Healthy Homes for Modern Life
Time after time, clients come to us craving natural light, comfort, fresh air, a thoughtful flow, quiet and serene interior spaces, and interior environments made with care. Many of the solutions we employ to give clients these things also unlock design possibilities for incredible spaces.
Healthy buildings are sealed from most bugs and dust, have filtered, fresh air, even temperatures year-round, and noticeably quieter rooms. The building strategies that create these conditions allow for large expanses of glass, double height spaces, connection across different levels of the building, and natural light pouring through the center of the building.
Through better design and construction, you can have your cake and eat it, too.
Better Building Practices
What do we mean when we say 'healthy' living, and how do we do it?
The first step is simply creating a better envelope. We achieve this by air sealing the house, both from the exterior and from neighboring buildings; insulating appropriately; and then introducing filtered, fresh air systems. These strategies improve thermal comfort and air quality inside the building and lower overall energy demand. In turn, we can often eliminate traditional boiler systems, opting for systems that do not have to be placed along exterior walls and enabling better design. We can go even further with high quality, triple-paned glazing. The combination of these measures allows for large expanses of glass, a significant increase in natural light, and stronger indoor-outdoor relationships. It is also the foundation upon which the Passive House standard is built.
Over more than a decade and more than a dozen certified Passive Houses, we've used these techniques in countless projects, from New York City townhouses to commercial warehouse spaces, and we are always looking for ways to go further to ensure that the spaces we design are as healthy as possible.
For us, health and wellness are integral parts of good design, not add-ons.
Healthy Materials Lab Partnership
We also take a holistic approach to healthy living in all of our projects, going beyond just how spaces feel and focusing on the wellbeing of occupants alongside high-performance strategies and sustainability measures.
Over the past decade, the conversation around healthy interiors has changed at an industry level. Increasingly, designers are going further than implementing building techniques intended to improve occupant health and wellness by considering the impacts of the specific products used in a project.

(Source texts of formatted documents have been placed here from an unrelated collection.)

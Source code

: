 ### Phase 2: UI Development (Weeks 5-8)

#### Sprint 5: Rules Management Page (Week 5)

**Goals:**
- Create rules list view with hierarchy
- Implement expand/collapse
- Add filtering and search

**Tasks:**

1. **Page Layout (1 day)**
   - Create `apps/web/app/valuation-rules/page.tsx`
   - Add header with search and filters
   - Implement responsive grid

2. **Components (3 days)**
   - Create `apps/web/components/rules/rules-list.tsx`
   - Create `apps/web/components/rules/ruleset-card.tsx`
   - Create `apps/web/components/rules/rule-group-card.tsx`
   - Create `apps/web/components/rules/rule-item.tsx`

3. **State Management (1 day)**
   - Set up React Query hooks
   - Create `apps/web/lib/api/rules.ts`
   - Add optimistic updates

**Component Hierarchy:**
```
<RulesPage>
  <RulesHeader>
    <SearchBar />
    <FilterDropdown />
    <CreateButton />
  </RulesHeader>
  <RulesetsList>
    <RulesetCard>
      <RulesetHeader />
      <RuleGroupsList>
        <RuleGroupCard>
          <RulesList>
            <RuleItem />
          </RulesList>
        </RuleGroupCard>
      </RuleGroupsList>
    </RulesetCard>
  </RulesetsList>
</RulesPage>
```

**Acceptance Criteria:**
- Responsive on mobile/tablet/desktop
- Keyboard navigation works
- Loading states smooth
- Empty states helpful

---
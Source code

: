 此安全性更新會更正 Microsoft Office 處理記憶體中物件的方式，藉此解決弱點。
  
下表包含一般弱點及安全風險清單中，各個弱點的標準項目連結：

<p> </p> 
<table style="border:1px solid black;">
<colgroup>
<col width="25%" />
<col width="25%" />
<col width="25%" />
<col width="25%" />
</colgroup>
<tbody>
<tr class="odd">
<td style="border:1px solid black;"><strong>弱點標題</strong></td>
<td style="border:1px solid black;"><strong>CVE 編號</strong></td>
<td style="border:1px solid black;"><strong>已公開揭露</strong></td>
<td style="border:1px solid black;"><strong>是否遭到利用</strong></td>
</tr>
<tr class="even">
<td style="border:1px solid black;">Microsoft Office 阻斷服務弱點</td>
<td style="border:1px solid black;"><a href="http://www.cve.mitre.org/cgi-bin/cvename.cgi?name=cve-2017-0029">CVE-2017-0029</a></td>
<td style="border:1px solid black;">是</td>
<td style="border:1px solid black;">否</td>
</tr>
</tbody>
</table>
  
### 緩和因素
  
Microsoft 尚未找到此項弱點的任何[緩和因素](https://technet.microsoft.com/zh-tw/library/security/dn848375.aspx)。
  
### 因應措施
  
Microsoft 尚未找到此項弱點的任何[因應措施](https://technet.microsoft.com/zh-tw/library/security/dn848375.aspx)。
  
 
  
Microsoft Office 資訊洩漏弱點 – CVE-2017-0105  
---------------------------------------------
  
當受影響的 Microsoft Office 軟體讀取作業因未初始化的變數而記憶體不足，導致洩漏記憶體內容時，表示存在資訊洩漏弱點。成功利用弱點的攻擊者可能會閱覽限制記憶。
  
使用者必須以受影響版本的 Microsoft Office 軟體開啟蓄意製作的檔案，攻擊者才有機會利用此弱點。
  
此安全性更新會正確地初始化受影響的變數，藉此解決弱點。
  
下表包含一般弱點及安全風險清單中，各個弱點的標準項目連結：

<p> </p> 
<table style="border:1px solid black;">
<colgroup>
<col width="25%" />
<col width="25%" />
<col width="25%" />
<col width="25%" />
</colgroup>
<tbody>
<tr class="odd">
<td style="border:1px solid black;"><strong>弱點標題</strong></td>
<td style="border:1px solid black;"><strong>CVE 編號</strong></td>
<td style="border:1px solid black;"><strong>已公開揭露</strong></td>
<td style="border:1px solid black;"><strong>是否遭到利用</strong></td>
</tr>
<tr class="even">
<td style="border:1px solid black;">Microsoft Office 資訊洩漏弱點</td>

A growing number of manufacturers focus on providing finishes that don't off gas, so that harmful chemicals don't enter the home in the first place. Many companies have also invested in cleaner manufacturing practices, as well.
In the past, designers often faced tradeoffs in order to match clients' design aesthetics while attempting to make the healthiest possible material selection. It could be difficult to identify products that matched desired aesthetics and were sustainable, healthy options. Although there is still much work to do, today it is much easier to find truly healthy materials that provide beautiful solutions.
Over the last year, Ingui Architecture and BIA Interiors have brought in experts from Parsons Healthy Materials Lab as a collaborator. They work with our design teams, reviewing the product specification decisions that we've made and offering interesting and healthier solutions. We meet monthly to review current implementation, and this has made a difference in how we think about the products we specify. We've hired the lab as an independent consultant on several projects, providing in-depth, whole-house analysis of the products we plan to use. The Healthy Materials Lab also offers classes and seminars including the Sustainable Building Certificate Program, which many of our team members have taken, to provide a foundation.
We're excited to implement many of the exciting, healthy materials we've learned about into our ongoing projects, including:
Wall Coverings: Alkemis Paint, which provides premium, all-natural interior mineral paint made from artist-quality crystalline pigments, and Durra Panel wall and ceiling panels made from wheat straw.
Flooring: Duracryl, a producer of floorcoverings based on natural and renewable materials, and mafi, a producer of high-quality and 100% ecological wood products for interior use.
Insulation: Havelock Wool wool fiber insulation, Hempitecture natural fiber insulation, Timber HP wood fiber insulation, and New Frameworks Panels, straw structural insulated panels.
Putting it All Together
Through this investment in both passive measures and healthy materials, we have learned that better principles create more opportunities, rather than limiting design.
Sometimes clients assume that healthier or more sustainable choices mandate compromise. Our experience has been the opposite. When these principles are integrated early and thoughtfully, they allow us to design homes that are more comfortable, beautiful, and personal.
There is no single move that creates a healthy home. Healthy interior environments are created via many small decisions throughout design, by considering light, air, materials, systems, details, and flow every step of the way. At their best, those decisions become almost invisible; the home simply feels better.